[Opening DATA FOR PROCESSING section]
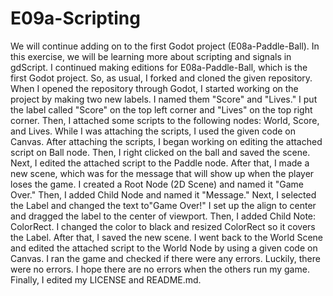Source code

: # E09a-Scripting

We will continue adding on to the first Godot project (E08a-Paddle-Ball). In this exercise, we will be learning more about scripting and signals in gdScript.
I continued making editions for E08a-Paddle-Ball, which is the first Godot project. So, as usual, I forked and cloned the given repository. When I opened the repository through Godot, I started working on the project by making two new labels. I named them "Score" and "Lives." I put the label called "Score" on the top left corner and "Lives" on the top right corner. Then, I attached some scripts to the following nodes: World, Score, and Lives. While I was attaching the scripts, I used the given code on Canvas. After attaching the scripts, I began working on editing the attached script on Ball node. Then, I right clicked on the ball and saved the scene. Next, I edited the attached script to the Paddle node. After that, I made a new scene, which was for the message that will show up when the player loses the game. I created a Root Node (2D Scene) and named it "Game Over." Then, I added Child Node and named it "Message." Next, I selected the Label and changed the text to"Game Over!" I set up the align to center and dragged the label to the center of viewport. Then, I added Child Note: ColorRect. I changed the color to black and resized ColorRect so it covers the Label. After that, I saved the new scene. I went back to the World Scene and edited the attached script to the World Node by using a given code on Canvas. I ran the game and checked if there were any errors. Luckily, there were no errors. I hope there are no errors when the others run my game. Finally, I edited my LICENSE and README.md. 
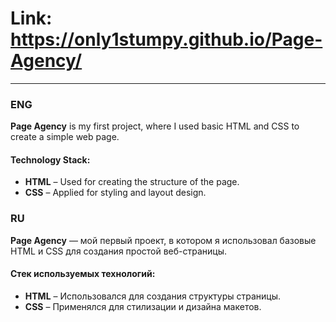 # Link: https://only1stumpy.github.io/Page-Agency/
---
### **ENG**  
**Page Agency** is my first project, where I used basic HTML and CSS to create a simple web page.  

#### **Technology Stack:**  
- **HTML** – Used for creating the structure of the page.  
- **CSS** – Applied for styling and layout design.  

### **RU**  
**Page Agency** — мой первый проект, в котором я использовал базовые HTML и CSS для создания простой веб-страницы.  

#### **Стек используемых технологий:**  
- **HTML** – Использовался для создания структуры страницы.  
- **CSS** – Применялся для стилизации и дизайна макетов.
[Closing DATA FOR PROCESSING section]
[Opening DATA FOR PROCESSING section]
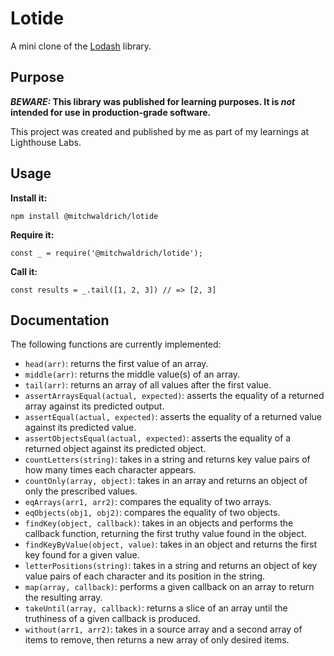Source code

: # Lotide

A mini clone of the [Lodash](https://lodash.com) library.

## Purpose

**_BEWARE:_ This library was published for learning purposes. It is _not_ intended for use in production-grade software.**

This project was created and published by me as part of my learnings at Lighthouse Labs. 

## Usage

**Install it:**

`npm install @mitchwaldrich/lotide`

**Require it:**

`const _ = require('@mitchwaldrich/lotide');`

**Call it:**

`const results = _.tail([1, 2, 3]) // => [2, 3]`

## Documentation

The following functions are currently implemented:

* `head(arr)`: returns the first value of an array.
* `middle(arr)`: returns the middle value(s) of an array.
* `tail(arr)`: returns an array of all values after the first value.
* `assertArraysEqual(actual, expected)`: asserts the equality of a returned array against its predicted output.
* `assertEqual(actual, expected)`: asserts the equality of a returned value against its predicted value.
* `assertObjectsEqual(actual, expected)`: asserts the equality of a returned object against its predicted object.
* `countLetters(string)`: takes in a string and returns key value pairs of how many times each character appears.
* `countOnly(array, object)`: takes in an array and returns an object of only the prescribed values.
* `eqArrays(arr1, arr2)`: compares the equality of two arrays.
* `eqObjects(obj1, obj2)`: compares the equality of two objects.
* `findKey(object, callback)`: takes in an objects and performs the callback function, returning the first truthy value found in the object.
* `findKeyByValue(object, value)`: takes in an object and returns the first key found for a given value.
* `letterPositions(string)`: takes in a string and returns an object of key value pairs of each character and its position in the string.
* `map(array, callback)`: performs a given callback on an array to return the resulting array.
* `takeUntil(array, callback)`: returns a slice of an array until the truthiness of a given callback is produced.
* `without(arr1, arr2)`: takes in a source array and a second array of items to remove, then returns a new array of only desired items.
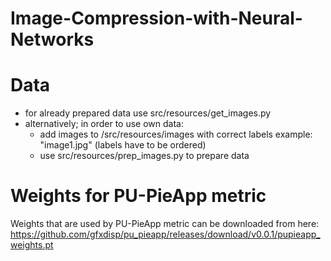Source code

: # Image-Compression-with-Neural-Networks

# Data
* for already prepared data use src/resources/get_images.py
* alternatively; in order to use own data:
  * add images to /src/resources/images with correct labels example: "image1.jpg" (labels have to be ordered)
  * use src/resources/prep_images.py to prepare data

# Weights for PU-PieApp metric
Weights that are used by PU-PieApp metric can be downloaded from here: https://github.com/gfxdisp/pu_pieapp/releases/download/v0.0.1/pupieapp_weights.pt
[Closing DATA FOR PROCESSING section]
[Opening DATA FOR PROCESSING section]
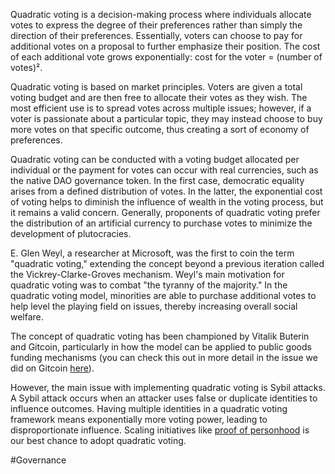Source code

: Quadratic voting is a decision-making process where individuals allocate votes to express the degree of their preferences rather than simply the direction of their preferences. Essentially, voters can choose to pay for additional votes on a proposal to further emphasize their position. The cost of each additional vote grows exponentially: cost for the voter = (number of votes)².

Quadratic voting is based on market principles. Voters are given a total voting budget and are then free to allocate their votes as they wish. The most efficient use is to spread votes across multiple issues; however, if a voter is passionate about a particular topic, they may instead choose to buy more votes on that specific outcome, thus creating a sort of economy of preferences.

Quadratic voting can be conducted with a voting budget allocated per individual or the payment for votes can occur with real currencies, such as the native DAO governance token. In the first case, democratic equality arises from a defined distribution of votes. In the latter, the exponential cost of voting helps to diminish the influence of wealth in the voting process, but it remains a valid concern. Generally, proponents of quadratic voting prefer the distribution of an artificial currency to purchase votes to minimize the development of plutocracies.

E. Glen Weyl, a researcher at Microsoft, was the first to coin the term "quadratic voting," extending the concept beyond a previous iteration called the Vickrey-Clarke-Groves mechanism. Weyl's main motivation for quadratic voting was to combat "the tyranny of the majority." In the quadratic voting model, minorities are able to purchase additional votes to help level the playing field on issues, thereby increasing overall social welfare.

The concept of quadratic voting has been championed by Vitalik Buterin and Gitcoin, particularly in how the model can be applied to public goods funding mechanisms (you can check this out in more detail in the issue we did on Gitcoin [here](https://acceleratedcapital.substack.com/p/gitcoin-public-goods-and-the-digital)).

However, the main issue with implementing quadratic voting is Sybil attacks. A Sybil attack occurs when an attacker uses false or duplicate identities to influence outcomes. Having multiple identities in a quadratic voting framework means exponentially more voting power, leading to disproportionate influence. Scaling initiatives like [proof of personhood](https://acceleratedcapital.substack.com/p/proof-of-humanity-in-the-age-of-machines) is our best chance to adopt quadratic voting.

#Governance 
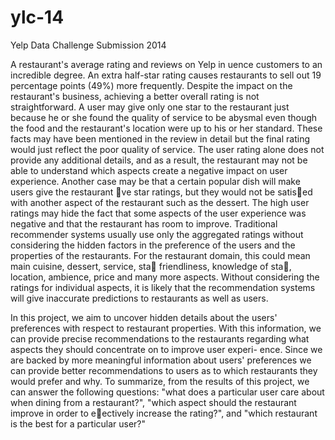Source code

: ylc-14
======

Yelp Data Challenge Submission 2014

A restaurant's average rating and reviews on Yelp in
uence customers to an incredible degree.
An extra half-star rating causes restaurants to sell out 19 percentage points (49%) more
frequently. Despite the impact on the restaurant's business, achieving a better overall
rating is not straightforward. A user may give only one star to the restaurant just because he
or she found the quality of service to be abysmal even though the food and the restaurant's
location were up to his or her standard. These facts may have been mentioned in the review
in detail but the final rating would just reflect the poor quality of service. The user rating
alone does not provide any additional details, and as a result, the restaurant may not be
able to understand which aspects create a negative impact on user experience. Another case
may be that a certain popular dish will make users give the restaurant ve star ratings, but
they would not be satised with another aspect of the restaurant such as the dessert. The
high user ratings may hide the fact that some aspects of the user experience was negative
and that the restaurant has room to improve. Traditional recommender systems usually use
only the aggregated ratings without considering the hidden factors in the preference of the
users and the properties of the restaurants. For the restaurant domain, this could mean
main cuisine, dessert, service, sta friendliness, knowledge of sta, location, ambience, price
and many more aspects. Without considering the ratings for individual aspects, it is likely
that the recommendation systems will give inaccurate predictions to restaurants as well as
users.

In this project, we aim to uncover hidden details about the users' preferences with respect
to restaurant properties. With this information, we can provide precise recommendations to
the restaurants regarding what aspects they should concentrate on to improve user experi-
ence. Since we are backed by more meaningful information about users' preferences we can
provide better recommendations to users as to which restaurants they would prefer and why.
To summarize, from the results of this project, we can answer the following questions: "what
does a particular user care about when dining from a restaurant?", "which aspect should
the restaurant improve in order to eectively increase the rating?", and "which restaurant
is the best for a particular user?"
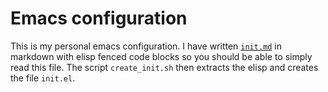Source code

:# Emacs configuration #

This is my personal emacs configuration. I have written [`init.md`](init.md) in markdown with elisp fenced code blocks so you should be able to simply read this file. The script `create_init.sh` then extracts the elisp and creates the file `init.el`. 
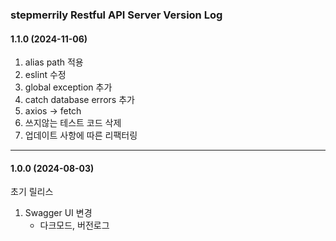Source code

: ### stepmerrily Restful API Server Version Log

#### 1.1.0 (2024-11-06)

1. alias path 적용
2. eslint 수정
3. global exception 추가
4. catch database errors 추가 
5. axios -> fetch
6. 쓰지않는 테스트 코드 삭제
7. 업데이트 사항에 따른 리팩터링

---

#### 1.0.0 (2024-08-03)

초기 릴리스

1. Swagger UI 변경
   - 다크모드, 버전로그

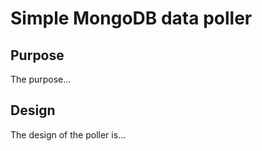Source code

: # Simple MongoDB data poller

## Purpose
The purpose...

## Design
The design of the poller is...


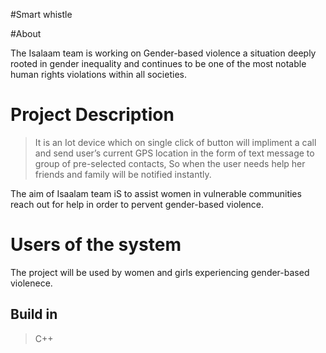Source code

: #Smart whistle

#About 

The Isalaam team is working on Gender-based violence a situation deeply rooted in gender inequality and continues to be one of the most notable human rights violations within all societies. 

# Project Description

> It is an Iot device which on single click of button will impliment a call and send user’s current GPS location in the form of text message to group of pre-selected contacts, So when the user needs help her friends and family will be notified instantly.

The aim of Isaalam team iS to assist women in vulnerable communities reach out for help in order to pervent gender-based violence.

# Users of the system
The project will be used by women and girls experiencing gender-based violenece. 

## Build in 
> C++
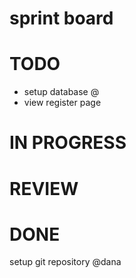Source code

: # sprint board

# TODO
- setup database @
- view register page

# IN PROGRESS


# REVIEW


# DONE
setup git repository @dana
[Closing DATA FOR PROCESSING section]
Your reply should hold every line from the data that contains "called", copied in full.

SOLUTION FOR THIS EXERCISE
I continued making editions for E08a-Paddle-Ball, which is the first Godot project. So, as usual, I forked and cloned the given repository. When I opened the repository through Godot, I started working on the project by making two new labels. I named them "Score" and "Lives." I put the label called "Score" on the top left corner and "Lives" on the top right corner. Then, I attached some scripts to the following nodes: World, Score, and Lives. While I was attaching the scripts, I used the given code on Canvas. After attaching the scripts, I began working on editing the attached script on Ball node. Then, I right clicked on the ball and saved the scene. Next, I edited the attached script to the Paddle node. After that, I made a new scene, which was for the message that will show up when the player loses the game. I created a Root Node (2D Scene) and named it "Game Over." Then, I added Child Node and named it "Message." Next, I selected the Label and changed the text to"Game Over!" I set up the align to center and dragged the label to the center of viewport. Then, I added Child Note: ColorRect. I changed the color to black and resized ColorRect so it covers the Label. After that, I saved the new scene. I went back to the World Scene and edited the attached script to the World Node by using a given code on Canvas. I ran the game and checked if there were any errors. Luckily, there were no errors. I hope there are no errors when the others run my game. Finally, I edited my LICENSE and README.md. 
E. Glen Weyl, a researcher at Microsoft, was the first to coin the term "quadratic voting," extending the concept beyond a previous iteration called the Vickrey-Clarke-Groves mechanism. Weyl's main motivation for quadratic voting was to combat "the tyranny of the majority." In the quadratic voting model, minorities are able to purchase additional votes to help level the playing field on issues, thereby increasing overall social welfare.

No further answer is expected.